Так я, и многие люди моего поколения,
мгновенно схватили ту новизну, которая довольно-таки внезапно зазвучала
в стихах двадцатилетнего Иосифа. Отметим слово ЗВУК.
Однажды, думаю, что это было в начале
лета 1966 года, меня пригласили на вечер поэзии для сотрудников
Ботанического института в Ленинграде. Я опаздывал. Шел по улицам
Аптекарского острова, по узким заросшим аллеям Ботанического сада. В
углу стояло по-петербургски желто-белое здание, выстроенное в начале
века в том стиле подражания петровскому барокко, который лучше самого
петровского барокко. Уже у входа я почувствовал, что мое движение
подчинено какому-то извне диктуемому ритму. По лестнице я поднимался,
все громче слыша голос, но не разбирая слов. На каждый широкий марш,
освещенный желтым солнцем через широкие переплетчатые окна, приходилось
семь набирающих высоту строк строфы, а на площадку - разрешающая
каденция восьмой строки. Ровно на начале четвертой строфы я оказался у
двери, вошел в зал и стал разбирать слова. Впрочем, если бы спросили, я
не смог бы вслед за чтением пересказать услышанное, как ни сильно оно
меня потрясло. Просодической атакой как бы разрушило обычно безотказные
фильтры отбирающего и разбирающего сознания, и парадоксальные образы,
необычайные ассоциации и весь образ стихотворения "проницался
мгновенно". Но помимо мгновенного эта просодия обладала и не менее
сильным замедленным действием: стройная и сложная гармоническая
структура внедрялась в сознание и за глубоким впечатлением следовало не
менее глубокое понимание.
Таково, видимо, действие каждой
качественно новой просодии. Первым впечатлением старух Надежды Яковлевны
и Анны Андреевны от чтения Иосифа было: "Боже, как похоже на Осипа!"
Пушкинист Ленский записал от нескольких глубоких старцев в конце
прошлого века, как им запомнилась манера Пушкина читать собственные
стихи. "Совсем не похоже на простую речь, а почти как пение, музыка." Я
уверен, что сходство впечатлений у слушателей Пушкина, Мандельштама и
Бродского определяется не сходством их интонаций, гармонических ходов,
тембров /которого, вероятно, не было, да и как проверишь!/, а
предельностью выявления уникальных просодических элементов, на какую
способен только сам автор, в меньшей степени - другие поэты, и никогда -
актеры, с их озабоченностью выявления "смысла".
У Бродского эта поэтическая
способность выявлять просодию собственных стихов присутствует в такой
степени, что делает его невозможным участником коллективных поэтических
радений: в памяти слушателя голос Бродского будет не только
доминировать, но просто вытеснит все остальные. Так еле слышны в моей
памяти прочие голоса на самом замечательном поэтическом вечере из всех,
на каких мне доводилось присутствовать, хотя вижу я его очень ясно.

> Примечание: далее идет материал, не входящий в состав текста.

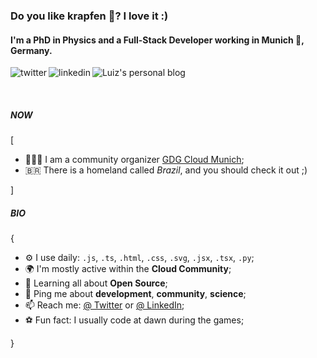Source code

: ### Do you like krapfen 🥯? I love it :)

#### I'm a PhD in Physics and a Full-Stack Developer working in Munich 🥨, Germany.

<p>
<a href="https://twitter.com/carneiroDotDev">
   <img align="left" alt="twitter" src="https://img.shields.io/badge/Twitter-1DA1F2?style=for-the-badge&logo=twitter&logoColor=white" />
</a>&nbsp;&nbsp;

<a href="https://www.linkedin.com/in/carneirodotdev/">
   <img align="left" alt="linkedin" src="https://img.shields.io/badge/LinkedIn-0077B5?style=for-the-badge&logo=linkedin&logoColor=white" />
</a>

<a href="https://www.carneiro.dev/">
   <img align="left" alt="Luiz's personal blog" src="https://img.shields.io/badge/Personal%20Blog-8affb7?style=for-the-badge" />
</a>
<p/>
<br/>

##### NOW
[
- 👨🏽‍💻 I am a community organizer [GDG Cloud Munich](https://gdg.community.dev/gdg-cloud-munich/);
- 🇧🇷 There is a homeland called *Brazil*, and you should check it out ;)

]

##### BIO
{
- ⚙️ I use daily: `.js`, `.ts`, `.html`, `.css`, `.svg`, `.jsx`, `.tsx`, `.py`;
- 🌍 I'm mostly active within the **Cloud Community**;
- 🌱 Learning all about **Open Source**;
- 💬 Ping me about **development**, **community**, **science**;
- 📫 Reach me: [@ Twitter](https://twitter.com/carneiroDotDev) or [@ LinkedIn](https://www.linkedin.com/in/carneirodotdev/);
- ⚽️ Fun fact: I usually code at dawn during the <Flamengo> games;

}
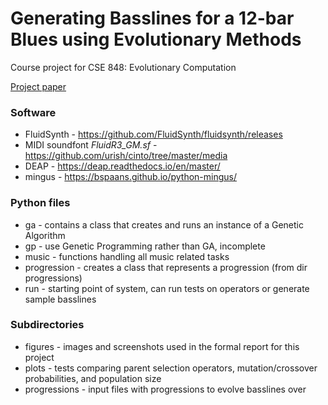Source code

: # Generating Basslines for a 12-bar Blues using Evolutionary Methods
Course project for CSE 848: Evolutionary Computation

[Project paper](final_paper.pdf)

### Software
* FluidSynth - https://github.com/FluidSynth/fluidsynth/releases
* MIDI soundfont *FluidR3_GM.sf* - https://github.com/urish/cinto/tree/master/media
* DEAP - https://deap.readthedocs.io/en/master/
* mingus - https://bspaans.github.io/python-mingus/

### Python files
* ga - contains a class that creates and runs an instance of a Genetic Algorithm
* gp - use Genetic Programming rather than GA, incomplete
* music - functions handling all music related tasks
* progression - creates a class that represents a progression (from dir progressions)
* run - starting point of system, can run tests on operators or generate sample basslines

### Subdirectories
* figures - images and screenshots used in the formal report for this project
* plots - tests comparing parent selection operators, mutation/crossover probabilities, and population size
* progressions - input files with progressions to evolve basslines over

Происходило это в передней квартиры
на Можайской улице, где я жил, и нужна небольшая справка по истории и
географии этой квартиры, чтобы объяснить, почему в передней. Мифология:
в доисторические времена можно предположить, что в квартире проживал
Подросток, поскольку Достоевский сообщает его адрес: "на Можайской
улице". Достоверная история: в так называемые "лучшие времена" эту
квартиру о четырех комнатах занимал небогатый доктор, а в худшие в
полутора комнатах на западе квартиры жила семья Рабинович, в полутора
комнатах посередине /одна из докторских комнат была поделена глухой
перегородкой на две/ - жила наша семья /моя мать, мой покойный отчим, я
- позднее к нам присоединилась моя жена, позднее к нам присоединился наш
сын/, а в комнате на востоке квартиры жила другая семья Рабинович.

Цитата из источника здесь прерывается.